◆ PROBLEM STATEMENT ◆
If an entry holds a picture, skip the picture but copy everything else exactly.
□ □ □ □ □
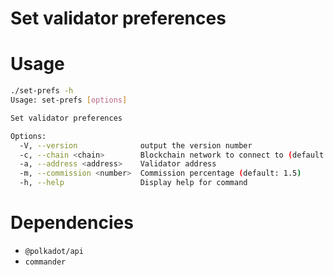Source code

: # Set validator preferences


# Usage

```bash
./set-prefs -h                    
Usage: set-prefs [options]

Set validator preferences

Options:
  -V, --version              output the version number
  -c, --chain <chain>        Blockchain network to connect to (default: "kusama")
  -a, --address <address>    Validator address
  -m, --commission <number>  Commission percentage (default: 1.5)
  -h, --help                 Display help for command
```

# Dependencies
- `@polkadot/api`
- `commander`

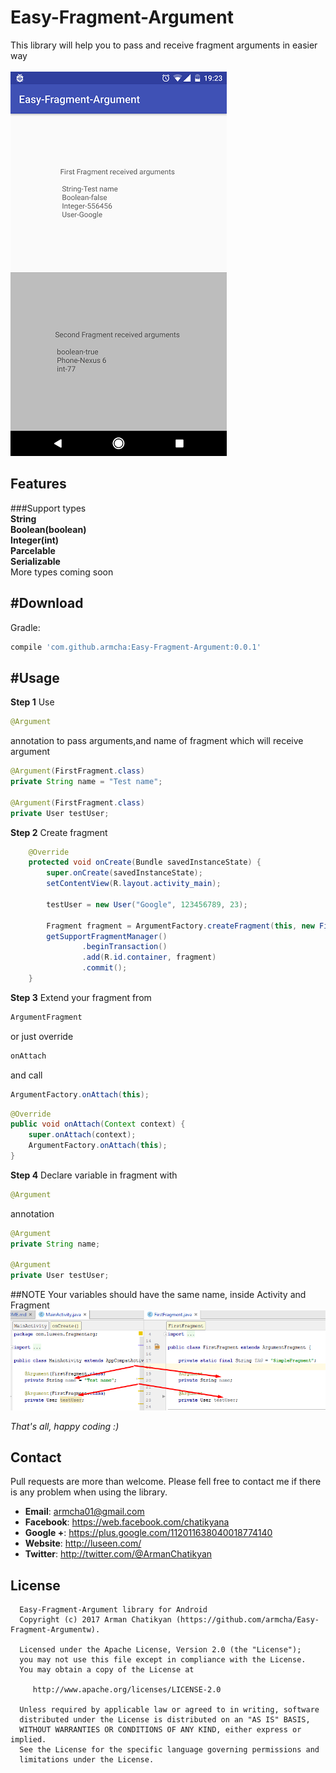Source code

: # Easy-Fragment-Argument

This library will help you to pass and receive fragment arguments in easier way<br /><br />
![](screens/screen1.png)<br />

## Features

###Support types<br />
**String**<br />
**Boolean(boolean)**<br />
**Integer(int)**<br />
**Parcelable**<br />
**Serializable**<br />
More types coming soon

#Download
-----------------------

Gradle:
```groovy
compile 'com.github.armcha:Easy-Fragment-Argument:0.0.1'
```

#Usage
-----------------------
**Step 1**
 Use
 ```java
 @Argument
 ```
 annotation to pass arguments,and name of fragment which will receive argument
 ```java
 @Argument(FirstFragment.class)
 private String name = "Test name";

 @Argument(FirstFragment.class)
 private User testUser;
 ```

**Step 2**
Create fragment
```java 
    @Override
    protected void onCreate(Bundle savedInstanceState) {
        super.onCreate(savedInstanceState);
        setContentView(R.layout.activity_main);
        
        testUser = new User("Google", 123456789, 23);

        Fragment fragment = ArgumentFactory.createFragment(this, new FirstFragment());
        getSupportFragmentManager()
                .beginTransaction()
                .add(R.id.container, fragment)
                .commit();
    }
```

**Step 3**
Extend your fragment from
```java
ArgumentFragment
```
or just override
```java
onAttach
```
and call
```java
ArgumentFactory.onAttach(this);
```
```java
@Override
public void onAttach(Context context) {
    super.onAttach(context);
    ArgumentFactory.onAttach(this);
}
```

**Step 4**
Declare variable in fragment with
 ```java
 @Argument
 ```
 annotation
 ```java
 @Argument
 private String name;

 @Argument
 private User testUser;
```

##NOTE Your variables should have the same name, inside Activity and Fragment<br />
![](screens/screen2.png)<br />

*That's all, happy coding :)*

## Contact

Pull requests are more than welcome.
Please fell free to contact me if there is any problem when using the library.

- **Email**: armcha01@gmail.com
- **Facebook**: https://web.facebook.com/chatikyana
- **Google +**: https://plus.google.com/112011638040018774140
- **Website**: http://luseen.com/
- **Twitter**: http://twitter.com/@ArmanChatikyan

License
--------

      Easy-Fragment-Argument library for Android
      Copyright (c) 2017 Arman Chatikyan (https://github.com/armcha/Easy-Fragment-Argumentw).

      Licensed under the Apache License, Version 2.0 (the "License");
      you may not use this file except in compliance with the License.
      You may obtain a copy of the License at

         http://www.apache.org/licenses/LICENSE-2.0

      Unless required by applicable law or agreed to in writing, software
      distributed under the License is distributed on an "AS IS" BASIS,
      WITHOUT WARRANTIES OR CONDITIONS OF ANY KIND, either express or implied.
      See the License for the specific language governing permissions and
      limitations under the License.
□ □ □ □ □
◆ PROBLEM SOLUTION ◆
Source code

: # Set validator preferences


# Usage

```bash
./set-prefs -h                    
Usage: set-prefs [options]

Set validator preferences

Options:
  -V, --version              output the version number
  -c, --chain <chain>        Blockchain network to connect to (default: "kusama")
  -a, --address <address>    Validator address
  -m, --commission <number>  Commission percentage (default: 1.5)
  -h, --help                 Display help for command
```

# Dependencies
- `@polkadot/api`
- `commander`

Source code

: # Easy-Fragment-Argument

This library will help you to pass and receive fragment arguments in easier way<br /><br />
![](screens/screen1.png)<br />

## Features

###Support types<br />
**String**<br />
**Boolean(boolean)**<br />
**Integer(int)**<br />
**Parcelable**<br />
**Serializable**<br />
More types coming soon

#Download
-----------------------

Gradle:
```groovy
compile 'com.github.armcha:Easy-Fragment-Argument:0.0.1'
```

#Usage
-----------------------
**Step 1**
 Use
 ```java
 @Argument
 ```
 annotation to pass arguments,and name of fragment which will receive argument
 ```java
 @Argument(FirstFragment.class)
 private String name = "Test name";

 @Argument(FirstFragment.class)
 private User testUser;
 ```

**Step 2**
Create fragment
```java 
    @Override
    protected void onCreate(Bundle savedInstanceState) {
        super.onCreate(savedInstanceState);
        setContentView(R.layout.activity_main);
        
        testUser = new User("Google", 123456789, 23);

        Fragment fragment = ArgumentFactory.createFragment(this, new FirstFragment());
        getSupportFragmentManager()
                .beginTransaction()
                .add(R.id.container, fragment)
                .commit();
    }
```

**Step 3**
Extend your fragment from
```java
ArgumentFragment
```
or just override
```java
onAttach
```
and call
```java
ArgumentFactory.onAttach(this);
```
```java
@Override
public void onAttach(Context context) {
    super.onAttach(context);
    ArgumentFactory.onAttach(this);
}
```

**Step 4**
Declare variable in fragment with
 ```java
 @Argument
 ```
 annotation
 ```java
 @Argument
 private String name;

 @Argument
 private User testUser;
```

##NOTE Your variables should have the same name, inside Activity and Fragment<br />
![](screens/screen2.png)<br />

*That's all, happy coding :)*

## Contact

Pull requests are more than welcome.
Please fell free to contact me if there is any problem when using the library.

- **Email**: armcha01@gmail.com
- **Facebook**: https://web.facebook.com/chatikyana
- **Google +**: https://plus.google.com/112011638040018774140
- **Website**: http://luseen.com/
- **Twitter**: http://twitter.com/@ArmanChatikyan

License
--------

      Easy-Fragment-Argument library for Android
      Copyright (c) 2017 Arman Chatikyan (https://github.com/armcha/Easy-Fragment-Argumentw).

      Licensed under the Apache License, Version 2.0 (the "License");
      you may not use this file except in compliance with the License.
      You may obtain a copy of the License at

         http://www.apache.org/licenses/LICENSE-2.0

      Unless required by applicable law or agreed to in writing, software
      distributed under the License is distributed on an "AS IS" BASIS,
      WITHOUT WARRANTIES OR CONDITIONS OF ANY KIND, either express or implied.
      See the License for the specific language governing permissions and
      limitations under the License.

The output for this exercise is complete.